Legacy

Please forgive my indulgence to share a very deep lesson I learned this past year. It's not a new lesson for me, but a powerful reminder of one I try to keep in focus throughout my life. I will die. You will too. The question is how we will die and how we will be remembered.

This year, I had the privilege of attending two memorial services. Yes, the "privilege." Two amazing people in my life passed away after prolonged bouts with cancer.

I won't share the details of their lives because I lack the ability to succinctly convey the impact Deb Cole and Cal Brown had on hundreds of people directly and thousands indirectly. At both services, however, lives were revealed that showed two people who courageously walked into the darkness with dignity. That darkness is of course death.

The last time I saw Deb, an artist, teacher, traveler, and consummate optimist, she was smiling and laughing as though she had not a care in the world despite knowing her days were numbered. Cal, a world renowned expert on rheumatoid arthritis, avid cyclist, boater and incurable optimist, displayed equal dignity in the face of death.

I remember asking Cal, during the last cycling excursion I would ever enjoy with him, what the prognosis was for his cancer. He flatly replied, "Oh there is no prognosis. I'm just trying to manage it the best I can." It was then that I realized for the first time he was dying. It wasn't news broken to me by others in a moment of hushed, fear-based gossip. It wasn't a sobbing admission expressed in fear. It was a matter-of-fact comment from a man staring down death and calmly stating the inevitable.

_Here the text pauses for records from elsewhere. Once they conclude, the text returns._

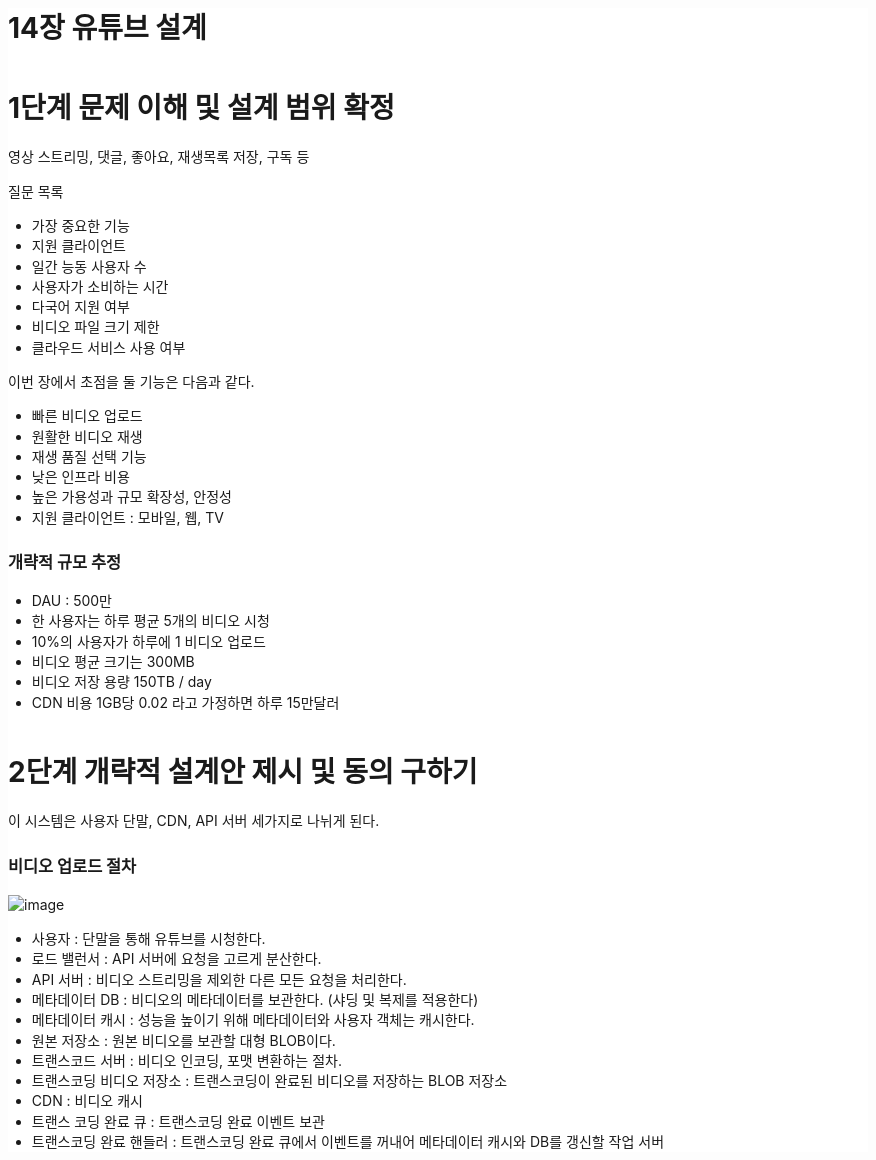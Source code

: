 # 14장 유튜브 설계

# 1단계 문제 이해 및 설계 범위 확정

영상 스트리밍, 댓글, 좋아요, 재생목록 저장, 구독 등

질문 목록

- 가장 중요한 기능
- 지원 클라이언트
- 일간 능동 사용자 수
- 사용자가 소비하는 시간
- 다국어 지원 여부
- 비디오 파일 크기 제한
- 클라우드 서비스 사용 여부

이번 장에서 초점을 둘 기능은 다음과 같다.

- 빠른 비디오 업로드
- 원활한 비디오 재생
- 재생 품질 선택 기능
- 낮은 인프라 비용
- 높은 가용성과 규모 확장성, 안정성
- 지원 클라이언트 : 모바일, 웹, TV

### 개략적 규모 추정

- DAU : 500만
- 한 사용자는 하루 평균 5개의 비디오 시청
- 10%의 사용자가 하루에 1 비디오 업로드
- 비디오 평균 크기는 300MB
- 비디오 저장 용량 150TB / day
- CDN 비용 1GB당 0.02 라고 가정하면 하루 15만달러

# 2단계 개략적 설계안 제시 및 동의 구하기

이 시스템은 사용자 단말, CDN, API 서버 세가지로 나뉘게 된다.

### 비디오 업로드 절차

![image](https://github.com/4k-study/book-System-Design-Interview/assets/85796588/82d1fb3b-d248-4481-ab55-4a851aa7810d)

- 사용자 : 단말을 통해 유튜브를 시청한다.
- 로드 밸런서 : API 서버에 요청을 고르게 분산한다.
- API 서버 : 비디오 스트리밍을 제외한 다른 모든 요청을 처리한다.
- 메타데이터 DB : 비디오의 메타데이터를 보관한다. (샤딩 및 복제를 적용한다)
- 메타데이터 캐시 : 성능을 높이기 위해 메타데이터와 사용자 객체는 캐시한다.
- 원본 저장소 : 원본 비디오를 보관할 대형 BLOB이다.
- 트랜스코드 서버 : 비디오 인코딩, 포맷 변환하는 절차.
- 트랜스코딩 비디오 저장소 : 트랜스코딩이 완료된 비디오를 저장하는 BLOB 저장소
- CDN : 비디오 캐시
- 트랜스 코딩 완료 큐 : 트랜스코딩 완료 이벤트 보관
- 트랜스코딩 완료 핸들러 : 트랜스코딩 완료 큐에서 이벤트를 꺼내어 메타데이터 캐시와 DB를 갱신할 작업 서버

At his funeral, Cal's brother remembered the moment they received the pivotal diagnosis of likely death. He told Cal, "We're going to battle this thing."

Cal replied, "I'm not going to battle cancer. I'm going to interpret it." He planned to "interpret" cancer. And he did. He understood its toll. He watched how people responded to him. As a doctor, he retained his clinical curiosity about the heinous infiltration to his body. He interpreted cancer just as we should interpret life.

Again...it would be impossible for me to express the dramatic impact these two people had on the lives of so many. The real lesson at both services, the two most magnificent memorials I have ever witnessed, is that our power is not in what we do or get for ourselves. It is the contributions we make to others.

So 2019 has been a tough year for many. Violence is high and we have become inured to mass shootings such that they barely make front page news. Suicide rates are up 33% in the last ten years according to the American Psychological Association. There is a lot more bad news to share...but what's the point.

If you're tense and nervous and you can't relax, (yes! quoting from David Byrne of the Talking Heads!) you're not alone. There is fortunately something you can do about it. Build your legacy.

I admit I couldn't help at moments during the memorial services wonder what people would say about me when I die. (And please do NOT respond to tell me...please. It is NOT the purpose of this e-mail. The e-mail is my gift to YOU.) I wondered if I was alone so I asked others at these services and every one admitted that they had felt the same thought creeping in. In fact, nearly every one said they felt humbled.

Let's be clear. Nobody felt humbled because these people had amassed wealth. Wealth addiction and the admiration of wealthy people has become a fascination worldwide bordering on pathological. Let it go.

They all felt humbled because you could literally feel the presence of Deb and Cal at their own services. Their spirits live on. The attendees felt humbled because they wondered if such magnificent memorials could or would be held in their honor. They felt humbled because they faced the truth of the inevitable. Eventually a life we lead gives way to a legacy left behind.

Legacy is a funny thing. We will all be remembered for something, but too often fail to consider our legacy until it is too late. For the wealthy, they create legacies by buying hospital wings, university buildings, and endowments. The rest of us have to go a different, humbler route and one I would argue is equally honorable...if not more.

My friends were remembered partially for the dignity of their deaths, but more by the humble contributions of their existence. I think that they died with calm dignity because they knew what they had accomplished. I wish the same for you. You will die too. It's a truth worth considering so you can strive to be remembered as you wish. It is your legacy.

Christmas, even though I was raised as a Jewish boy, has always held a special place in my heart. I remember watching alone an old version of Dickens' A Christmas Carol (the 1938 version with Reginald Owen and the only one I think worth watching) and crying so happily when he resolved his past to embark on a new and better future. To me, it is what this time of year is all about.

It's cliché to say it is not about trees and lights and gifts, but yet we spend billions every year to ensure the symbolic trappings of the holiday are emblazoned throughout the landscape. But is this really the spirit of Christmas? Toys? Shopping? Food comas? Of course not.

We know Christmas is about something deeper, but struggle to tap into the love and unselfish giving that is truly Christmas. Not just once per year. But all year. All life. But how do we remind ourselves of that?

Remember life is not permanent. Live knowing death awaits. As we prepare for another year and a new beginning, my wish is for you to live to build a legacy that endures long after your body does.

It is a beautiful world. Live to give. Live to build a legacy that people will envy and, more importantly, seek to emulate.

Merry Christmas. God bless us all. Everyone...especially tiny Tim.